On the physical level I often have students switch up how they clasp their hands behind their back, in order to balance things out. This is a little different, but the same principle operates: not giving preference to one way of doing it. I often use the hand clasping as an example of a certain mindlessness and habitual patterning we allow in our practice, and in our lives as a whole, and the same thing applies to switching up which side we move to first.

In our yoga practice, most times we just automatically do it. When the teacher says clasp your hands behind your back, my tendency is to put my right index finger on top of my left. Over time, this is going to have a subtle imbalancing effect on my shoulders. But as interesting is that choice moment when I act seemingly without thinking. I just do it automatically, as if there is no other choice. This happens in our yoga practice, and in many other domains of our life.

This is an example of a habit pattern. Notice how we don’t think about it, we reach with certain hands, turn certain directions.
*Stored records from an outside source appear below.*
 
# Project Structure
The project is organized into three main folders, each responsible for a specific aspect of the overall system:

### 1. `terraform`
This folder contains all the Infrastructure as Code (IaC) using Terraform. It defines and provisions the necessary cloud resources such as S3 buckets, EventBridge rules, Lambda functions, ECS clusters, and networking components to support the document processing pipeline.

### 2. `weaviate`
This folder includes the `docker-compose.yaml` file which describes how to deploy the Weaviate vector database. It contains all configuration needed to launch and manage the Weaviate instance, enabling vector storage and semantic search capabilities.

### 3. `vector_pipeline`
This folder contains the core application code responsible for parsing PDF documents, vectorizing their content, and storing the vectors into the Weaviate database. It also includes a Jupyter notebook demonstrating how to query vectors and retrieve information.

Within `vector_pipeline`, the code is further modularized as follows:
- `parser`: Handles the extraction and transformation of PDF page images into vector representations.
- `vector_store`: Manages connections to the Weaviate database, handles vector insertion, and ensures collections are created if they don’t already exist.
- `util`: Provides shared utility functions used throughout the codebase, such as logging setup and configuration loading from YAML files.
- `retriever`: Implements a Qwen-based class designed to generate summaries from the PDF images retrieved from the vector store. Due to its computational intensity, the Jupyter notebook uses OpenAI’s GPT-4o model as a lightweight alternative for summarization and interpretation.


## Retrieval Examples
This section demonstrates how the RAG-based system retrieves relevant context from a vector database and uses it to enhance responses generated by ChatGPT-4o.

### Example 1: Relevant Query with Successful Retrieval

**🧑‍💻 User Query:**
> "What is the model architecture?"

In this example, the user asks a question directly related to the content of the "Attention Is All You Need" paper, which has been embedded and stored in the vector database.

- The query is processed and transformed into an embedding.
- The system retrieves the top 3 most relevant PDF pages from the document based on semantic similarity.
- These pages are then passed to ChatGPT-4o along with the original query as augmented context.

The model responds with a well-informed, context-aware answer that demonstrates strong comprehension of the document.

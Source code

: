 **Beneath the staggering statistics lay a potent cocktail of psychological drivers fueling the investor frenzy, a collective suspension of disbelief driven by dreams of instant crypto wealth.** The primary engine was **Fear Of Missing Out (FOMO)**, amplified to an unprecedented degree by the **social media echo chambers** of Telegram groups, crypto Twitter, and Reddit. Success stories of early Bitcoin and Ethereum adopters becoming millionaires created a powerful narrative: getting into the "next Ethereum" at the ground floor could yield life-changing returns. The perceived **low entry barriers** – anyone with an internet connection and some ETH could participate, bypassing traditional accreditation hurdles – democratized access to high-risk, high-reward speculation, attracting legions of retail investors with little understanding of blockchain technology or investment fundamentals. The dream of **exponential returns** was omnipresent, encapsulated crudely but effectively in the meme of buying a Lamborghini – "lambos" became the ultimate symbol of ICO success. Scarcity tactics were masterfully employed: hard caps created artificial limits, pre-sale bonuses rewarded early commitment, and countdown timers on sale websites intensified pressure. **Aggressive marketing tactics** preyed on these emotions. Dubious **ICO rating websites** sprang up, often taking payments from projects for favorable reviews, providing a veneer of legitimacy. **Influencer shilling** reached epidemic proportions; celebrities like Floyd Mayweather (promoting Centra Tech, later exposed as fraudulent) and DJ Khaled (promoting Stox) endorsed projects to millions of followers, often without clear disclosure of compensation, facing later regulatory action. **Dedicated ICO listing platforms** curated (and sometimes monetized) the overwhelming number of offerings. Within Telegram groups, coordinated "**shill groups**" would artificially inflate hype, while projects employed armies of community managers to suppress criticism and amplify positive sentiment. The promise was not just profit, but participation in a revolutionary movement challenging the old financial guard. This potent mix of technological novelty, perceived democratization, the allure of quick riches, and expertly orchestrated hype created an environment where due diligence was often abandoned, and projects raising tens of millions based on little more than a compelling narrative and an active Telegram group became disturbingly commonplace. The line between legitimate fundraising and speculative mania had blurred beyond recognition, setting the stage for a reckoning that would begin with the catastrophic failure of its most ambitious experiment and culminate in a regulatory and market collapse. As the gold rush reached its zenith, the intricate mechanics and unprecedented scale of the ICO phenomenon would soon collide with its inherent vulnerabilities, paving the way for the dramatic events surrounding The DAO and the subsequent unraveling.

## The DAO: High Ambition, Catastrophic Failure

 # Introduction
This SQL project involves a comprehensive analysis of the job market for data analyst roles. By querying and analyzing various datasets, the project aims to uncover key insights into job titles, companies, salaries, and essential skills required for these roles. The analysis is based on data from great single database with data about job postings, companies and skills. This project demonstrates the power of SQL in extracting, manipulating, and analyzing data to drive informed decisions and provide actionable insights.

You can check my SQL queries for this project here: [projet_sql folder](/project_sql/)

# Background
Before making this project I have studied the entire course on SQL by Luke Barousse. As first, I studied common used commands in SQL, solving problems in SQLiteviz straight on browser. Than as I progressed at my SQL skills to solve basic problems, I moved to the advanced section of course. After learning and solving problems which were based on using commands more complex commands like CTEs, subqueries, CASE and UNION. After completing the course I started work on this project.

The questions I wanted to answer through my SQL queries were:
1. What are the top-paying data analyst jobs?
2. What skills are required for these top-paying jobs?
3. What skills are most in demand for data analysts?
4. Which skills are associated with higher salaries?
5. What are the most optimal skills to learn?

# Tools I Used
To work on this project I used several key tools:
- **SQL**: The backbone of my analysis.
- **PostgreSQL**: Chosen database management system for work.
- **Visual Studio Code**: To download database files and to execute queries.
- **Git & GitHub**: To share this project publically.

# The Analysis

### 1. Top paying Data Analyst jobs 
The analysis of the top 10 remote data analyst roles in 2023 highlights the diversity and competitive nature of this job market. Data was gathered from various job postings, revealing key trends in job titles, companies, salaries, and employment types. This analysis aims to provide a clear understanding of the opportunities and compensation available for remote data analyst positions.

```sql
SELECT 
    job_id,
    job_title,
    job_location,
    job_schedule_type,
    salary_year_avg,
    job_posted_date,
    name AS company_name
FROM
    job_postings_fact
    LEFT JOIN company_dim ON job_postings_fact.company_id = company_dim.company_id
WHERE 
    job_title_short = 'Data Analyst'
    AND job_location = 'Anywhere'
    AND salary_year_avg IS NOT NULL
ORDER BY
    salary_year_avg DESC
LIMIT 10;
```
We have a repeated way we travel from point A to point B. We have “our” way of doing things, perhaps honed from our own trial and error to discover the “best” way of doing things.

Maybe, maybe not.

Or perhaps a teacher told us to do it that way. In the tradition in which I began doing yoga, we always moved to the right side first. Some might argue there is a physical or more esoteric advantage to this.

Maybe, maybe not.

I realized I had established a pattern that I was perpetuating, and chose to see what it was like to start shifting that pattern.

It was challenging. I was constantly flummoxed as I taught because after 25 years of teaching it one way I had grown lazy with my instructions. I didn’t have to think about it, I just did it. And now I had to be mindful.

I persevered. I announced to my students we were going to start moving left first in some classes. It became a bit of a game as they noticed and reminded me when I slipped into my old patterns. And they got to see their own patterns as I switched it up, and they were challenged to shift their own patterning. We giggled at ourselves together, and together we began to shift the pattern.

In summary, here’s the steps of how I worked with it:

– Notice the pattern. This is often the hardest part because it is so automatic. In this case, I was open to feedback. Someone sweetly mentioned a pattern that might not be altogether positive, and I listened. At first I was resistant, and I had to look at that and evaluate whether or not I wanted to shift.

– Set an intention. I made it public. I asked for help and accountability. I announced it to my classes so they could remind me. This allowed them as well to look at their own habits and resistance.

– Make a plan. I committed to starting on the left side first on the first and third weeks of the month. I made it concrete.

– Do it. Again. And again.

– Flounder. I allowed myself to flounder. I made mistakes. I allowed myself to not be perfect.

– Stop in your tracks when you are enacting the old pattern. Choose again the new pattern. When I became aware I was caught in the old pattern, I stopped and switched, right there in the moment. I didn’t wait to shift it until later. So my students have had to endure starting on one side, only to have me shift, but as I said, they were in on the game, and they’ve played along very sweetly.

– Understand it is a process. It is challenging. Allow it to be challenging

– Acknowledge success. I noticed how it became easier as I established the new pattern. With the switching the hands behind the back, it is hard now for me to discern that the new pattern feels weird.

Of course this is a somewhat trivial example in the larger scheme of habits in our lives we could benefit from shifting. But it makes the point. We all have patterns, some of which serve us, but others that may not. As we refine our lives we need to be mindful that we are making choices, and whether we are choosing the optimal choice. Our ability to pause and make conscious choices is one of the greatest gifts of our humanity. May we enact it.